__WHAT IS BEING ASKED__:
Each entry has to be reproduced in full, exactly as given.

Source records
******************************
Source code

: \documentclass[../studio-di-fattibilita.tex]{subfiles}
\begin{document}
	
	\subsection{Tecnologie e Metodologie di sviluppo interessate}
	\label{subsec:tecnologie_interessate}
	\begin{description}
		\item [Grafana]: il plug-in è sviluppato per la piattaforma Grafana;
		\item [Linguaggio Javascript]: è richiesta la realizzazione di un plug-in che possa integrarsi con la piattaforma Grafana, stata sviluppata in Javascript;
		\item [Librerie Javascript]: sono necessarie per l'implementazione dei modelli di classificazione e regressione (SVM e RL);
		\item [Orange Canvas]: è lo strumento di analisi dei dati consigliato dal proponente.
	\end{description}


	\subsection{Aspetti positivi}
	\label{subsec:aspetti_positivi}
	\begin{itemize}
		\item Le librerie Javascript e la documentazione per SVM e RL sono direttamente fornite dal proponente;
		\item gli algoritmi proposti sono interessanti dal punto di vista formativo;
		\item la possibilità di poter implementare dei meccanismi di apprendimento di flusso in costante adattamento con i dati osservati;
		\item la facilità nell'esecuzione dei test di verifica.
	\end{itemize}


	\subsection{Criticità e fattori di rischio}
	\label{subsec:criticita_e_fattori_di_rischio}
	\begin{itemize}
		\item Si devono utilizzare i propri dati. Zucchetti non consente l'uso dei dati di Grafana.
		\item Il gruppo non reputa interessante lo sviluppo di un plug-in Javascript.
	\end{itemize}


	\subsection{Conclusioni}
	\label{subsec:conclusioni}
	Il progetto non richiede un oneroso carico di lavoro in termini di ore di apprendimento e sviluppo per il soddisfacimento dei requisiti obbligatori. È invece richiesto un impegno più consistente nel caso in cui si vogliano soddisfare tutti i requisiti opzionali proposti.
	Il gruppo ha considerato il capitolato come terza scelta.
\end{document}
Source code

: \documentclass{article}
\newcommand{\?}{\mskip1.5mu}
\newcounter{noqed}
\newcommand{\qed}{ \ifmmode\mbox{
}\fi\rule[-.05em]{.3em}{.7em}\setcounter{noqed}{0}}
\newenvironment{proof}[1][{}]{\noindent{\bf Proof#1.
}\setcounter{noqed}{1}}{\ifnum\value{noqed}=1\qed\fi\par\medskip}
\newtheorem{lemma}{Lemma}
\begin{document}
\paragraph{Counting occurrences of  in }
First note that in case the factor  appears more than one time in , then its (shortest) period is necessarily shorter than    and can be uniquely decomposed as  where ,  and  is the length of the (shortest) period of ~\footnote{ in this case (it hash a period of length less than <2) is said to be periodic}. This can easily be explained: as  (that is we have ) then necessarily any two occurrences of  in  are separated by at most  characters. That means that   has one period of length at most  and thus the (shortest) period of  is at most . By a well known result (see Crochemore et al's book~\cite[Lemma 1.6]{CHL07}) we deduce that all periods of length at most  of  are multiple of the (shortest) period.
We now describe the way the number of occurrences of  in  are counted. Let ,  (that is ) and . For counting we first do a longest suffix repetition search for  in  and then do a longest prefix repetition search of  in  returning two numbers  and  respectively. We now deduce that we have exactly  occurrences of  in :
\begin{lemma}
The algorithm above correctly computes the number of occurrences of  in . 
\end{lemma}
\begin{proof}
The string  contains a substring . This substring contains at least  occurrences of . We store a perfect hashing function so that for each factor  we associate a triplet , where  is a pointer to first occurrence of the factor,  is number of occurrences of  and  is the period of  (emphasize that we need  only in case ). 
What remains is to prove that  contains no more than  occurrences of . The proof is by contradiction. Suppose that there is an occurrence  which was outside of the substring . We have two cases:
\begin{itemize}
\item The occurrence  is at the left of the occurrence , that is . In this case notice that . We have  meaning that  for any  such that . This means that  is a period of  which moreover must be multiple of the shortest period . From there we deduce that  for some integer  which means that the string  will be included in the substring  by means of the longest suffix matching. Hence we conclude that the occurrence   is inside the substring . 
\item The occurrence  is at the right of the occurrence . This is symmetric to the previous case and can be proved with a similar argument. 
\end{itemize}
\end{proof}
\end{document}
******************************
__SOLUTION TO THIS TASK__:
Source code

: \documentclass[../studio-di-fattibilita.tex]{subfiles}
\begin{document}
	
	\subsection{Tecnologie e Metodologie di sviluppo interessate}
	\label{subsec:tecnologie_interessate}
	\begin{description}
		\item [Grafana]: il plug-in è sviluppato per la piattaforma Grafana;
		\item [Linguaggio Javascript]: è richiesta la realizzazione di un plug-in che possa integrarsi con la piattaforma Grafana, stata sviluppata in Javascript;
		\item [Librerie Javascript]: sono necessarie per l'implementazione dei modelli di classificazione e regressione (SVM e RL);
		\item [Orange Canvas]: è lo strumento di analisi dei dati consigliato dal proponente.
	\end{description}


	\subsection{Aspetti positivi}
	\label{subsec:aspetti_positivi}
	\begin{itemize}
		\item Le librerie Javascript e la documentazione per SVM e RL sono direttamente fornite dal proponente;
		\item gli algoritmi proposti sono interessanti dal punto di vista formativo;
		\item la possibilità di poter implementare dei meccanismi di apprendimento di flusso in costante adattamento con i dati osservati;
		\item la facilità nell'esecuzione dei test di verifica.
	\end{itemize}


	\subsection{Criticità e fattori di rischio}
	\label{subsec:criticita_e_fattori_di_rischio}
	\begin{itemize}
		\item Si devono utilizzare i propri dati. Zucchetti non consente l'uso dei dati di Grafana.
		\item Il gruppo non reputa interessante lo sviluppo di un plug-in Javascript.
	\end{itemize}


	\subsection{Conclusioni}
	\label{subsec:conclusioni}
	Il progetto non richiede un oneroso carico di lavoro in termini di ore di apprendimento e sviluppo per il soddisfacimento dei requisiti obbligatori. È invece richiesto un impegno più consistente nel caso in cui si vogliano soddisfare tutti i requisiti opzionali proposti.
	Il gruppo ha considerato il capitolato come terza scelta.
\end{document}
Source code

: \documentclass{article}
\newcommand{\?}{\mskip1.5mu}
\newcounter{noqed}
\newcommand{\qed}{ \ifmmode\mbox{
}\fi\rule[-.05em]{.3em}{.7em}\setcounter{noqed}{0}}
\newenvironment{proof}[1][{}]{\noindent{\bf Proof#1.
}\setcounter{noqed}{1}}{\ifnum\value{noqed}=1\qed\fi\par\medskip}
\newtheorem{lemma}{Lemma}
\begin{document}
\paragraph{Counting occurrences of  in }
First note that in case the factor  appears more than one time in , then its (shortest) period is necessarily shorter than    and can be uniquely decomposed as  where ,  and  is the length of the (shortest) period of ~\footnote{ in this case (it hash a period of length less than <2) is said to be periodic}. This can easily be explained: as  (that is we have ) then necessarily any two occurrences of  in  are separated by at most  characters. That means that   has one period of length at most  and thus the (shortest) period of  is at most . By a well known result (see Crochemore et al's book~\cite[Lemma 1.6]{CHL07}) we deduce that all periods of length at most  of  are multiple of the (shortest) period.
We now describe the way the number of occurrences of  in  are counted. Let ,  (that is ) and . For counting we first do a longest suffix repetition search for  in  and then do a longest prefix repetition search of  in  returning two numbers  and  respectively. We now deduce that we have exactly  occurrences of  in :
\begin{lemma}
The algorithm above correctly computes the number of occurrences of  in . 
\end{lemma}
\begin{proof}
The string  contains a substring . This substring contains at least  occurrences of . We store a perfect hashing function so that for each factor  we associate a triplet , where  is a pointer to first occurrence of the factor,  is number of occurrences of  and  is the period of  (emphasize that we need  only in case ). 
What remains is to prove that  contains no more than  occurrences of . The proof is by contradiction. Suppose that there is an occurrence  which was outside of the substring . We have two cases:
\begin{itemize}
\item The occurrence  is at the left of the occurrence , that is . In this case notice that . We have  meaning that  for any  such that . This means that  is a period of  which moreover must be multiple of the shortest period . From there we deduce that  for some integer  which means that the string  will be included in the substring  by means of the longest suffix matching. Hence we conclude that the occurrence   is inside the substring . 
\item The occurrence  is at the right of the occurrence . This is symmetric to the previous case and can be proved with a similar argument. 
\end{itemize}
\end{proof}
\end{document}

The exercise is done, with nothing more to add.